Charlotte’s dusky chuckle filled the room. “Well, aren’t you the sassy one? Bruce, do you see what a lively, sassy minx our little Duchess is. I daresay she won’t be so in a short while.”
The man smiled in reply, his broken teeth rotten, the clump of snuff in his jaw distorting his face.
“So, you’re going to kill me as well? I should have expected as much from one such as you.” Phoebe’s eyes were narrowed in rage. She had no fear. She knew she was to die, so she spoke as freely as she wanted. Caution is lost when one has no hope.
“Oh, but you underestimate me, Your Grace. Why would I kill you? You know I am a businesswoman. Bruce, how much will your man down at the riverfront give me?”
“For a real live Duchess, My Lady? You’re looking at some good money. He’ll give you gold for this one, he will. Of course he’ll have to take her out of the country. But a real Duchess, why if I didn’t love you like I do, I might like to try her meself.” The man’s eyes roamed up and down looking Phoebe over as he ran his tongue along his lower lip.
Charlotte slapped the man’s face. Phoebe gasped. “That will be enough, Bruce. You’ll do fine to remember who’s been keeping you out of jail and in the pub.”
The man looked down. “Yes, My Lady.”
“Well, we might as well get her out of here. Come on you, or I mean, Your Grace.” Charlotte’s hand squeezed around Phoebe’s arm.
“I will not.”
“You’ll do as I say.

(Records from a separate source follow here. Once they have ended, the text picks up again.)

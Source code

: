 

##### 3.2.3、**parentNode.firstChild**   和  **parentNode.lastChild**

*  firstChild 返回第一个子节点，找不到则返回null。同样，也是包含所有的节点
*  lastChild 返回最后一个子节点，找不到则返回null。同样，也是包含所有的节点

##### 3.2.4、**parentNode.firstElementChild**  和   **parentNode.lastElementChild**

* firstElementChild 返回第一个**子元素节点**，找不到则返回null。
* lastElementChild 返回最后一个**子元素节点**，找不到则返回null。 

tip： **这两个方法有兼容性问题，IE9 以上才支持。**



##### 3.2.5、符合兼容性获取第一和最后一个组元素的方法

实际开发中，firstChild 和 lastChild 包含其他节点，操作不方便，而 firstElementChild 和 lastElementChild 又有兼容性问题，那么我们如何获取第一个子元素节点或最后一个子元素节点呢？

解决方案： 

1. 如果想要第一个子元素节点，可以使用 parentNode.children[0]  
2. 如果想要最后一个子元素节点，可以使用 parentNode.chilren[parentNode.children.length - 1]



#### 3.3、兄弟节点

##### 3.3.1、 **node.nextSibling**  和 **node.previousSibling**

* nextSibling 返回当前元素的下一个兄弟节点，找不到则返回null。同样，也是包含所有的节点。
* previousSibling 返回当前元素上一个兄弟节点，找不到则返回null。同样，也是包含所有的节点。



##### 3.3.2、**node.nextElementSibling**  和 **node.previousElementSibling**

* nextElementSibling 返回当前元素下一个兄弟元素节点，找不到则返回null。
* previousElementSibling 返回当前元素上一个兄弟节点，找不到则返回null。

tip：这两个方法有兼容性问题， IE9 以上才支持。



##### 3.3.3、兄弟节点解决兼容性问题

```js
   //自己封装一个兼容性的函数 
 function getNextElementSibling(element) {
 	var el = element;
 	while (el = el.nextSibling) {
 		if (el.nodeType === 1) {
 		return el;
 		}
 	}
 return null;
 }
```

You have no rank here, Phoebe.” Charlotte pulled her arm, and Phoebe wrenched it free.
“Bruce.”
Without another word being said, Bruce walked over to Phoebe and punched her in the face rendering her unconscious. He picked her up and hoisted her over his shoulder. Charlotte tucked the blanket around Phoebe’s limp body then led the way out of the cellar.
*******
The hotel manager’s boy, Smothers, was returning to the Charing Cross Inn after running some errands for his father. One of the recipients of a note had tipped him a whole shilling, which he’d nearly immediately spent at the pub.